==== RECORDED INFORMATION

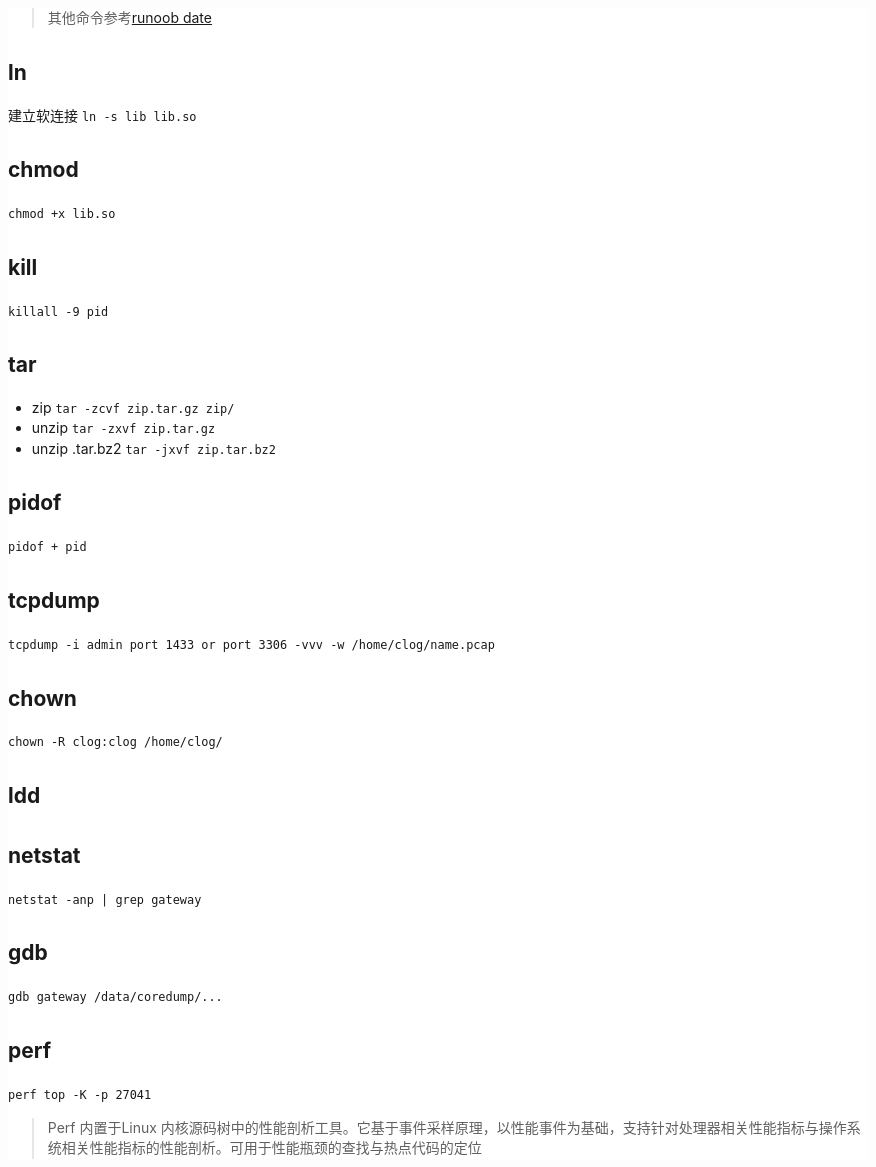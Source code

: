 > 其他命令参考[runoob date]

## ln

建立软连接 `ln -s lib lib.so`

## chmod

`chmod +x lib.so`

## kill

`killall -9 pid`

## tar

- zip `tar -zcvf zip.tar.gz zip/`
- unzip `tar -zxvf zip.tar.gz`
- unzip .tar.bz2 `tar -jxvf zip.tar.bz2`


## pidof

`pidof + pid`


## tcpdump
`tcpdump -i admin port 1433 or port 3306 -vvv -w /home/clog/name.pcap`


## chown

`chown -R clog:clog /home/clog/`

## ldd

## netstat

`netstat -anp | grep gateway`

## gdb

`gdb gateway /data/coredump/...`

## perf

`perf top -K -p 27041`

> Perf 内置于Linux 内核源码树中的性能剖析工具。它基于事件采样原理，以性能事件为基础，支持针对处理器相关性能指标与操作系统相关性能指标的性能剖析。可用于性能瓶颈的查找与热点代码的定位


[runoob date]: https://www.runoob.com/linux/linux-comm-date.html
[ssh-keygen]: https://git-scm.com/book/en/v2/Git-on-the-Server-Generating-Your-SSH-Public-Key
[logrotate]: https://www.xmodulo.com/logrotate-manage-log-files-linux.html
[Linux使用sar进行性能分析]: https://blog.csdn.net/xusensen/article/details/54606401
[使用iostat分析IO性能]: https://blog.csdn.net/xusensen/article/details/73080887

========

Your task is to retype the records above in full and exactly, omitting the pictures.

Source code

: > 其他命令参考[runoob date]

## ln

建立软连接 `ln -s lib lib.so`

## chmod

`chmod +x lib.so`

## kill

`killall -9 pid`

## tar

- zip `tar -zcvf zip.tar.gz zip/`
- unzip `tar -zxvf zip.tar.gz`
- unzip .tar.bz2 `tar -jxvf zip.tar.bz2`


## pidof

`pidof + pid`


## tcpdump
`tcpdump -i admin port 1433 or port 3306 -vvv -w /home/clog/name.pcap`


## chown

`chown -R clog:clog /home/clog/`

## ldd

## netstat

`netstat -anp | grep gateway`

## gdb

`gdb gateway /data/coredump/...`

## perf

`perf top -K -p 27041`

> Perf 内置于Linux 内核源码树中的性能剖析工具。它基于事件采样原理，以性能事件为基础，支持针对处理器相关性能指标与操作系统相关性能指标的性能剖析。可用于性能瓶颈的查找与热点代码的定位


[runoob date]: https://www.runoob.com/linux/linux-comm-date.html
[ssh-keygen]: https://git-scm.com/book/en/v2/Git-on-the-Server-Generating-Your-SSH-Public-Key
[logrotate]: https://www.xmodulo.com/logrotate-manage-log-files-linux.html
[Linux使用sar进行性能分析]: https://blog.csdn.net/xusensen/article/details/54606401
[使用iostat分析IO性能]: https://blog.csdn.net/xusensen/article/details/73080887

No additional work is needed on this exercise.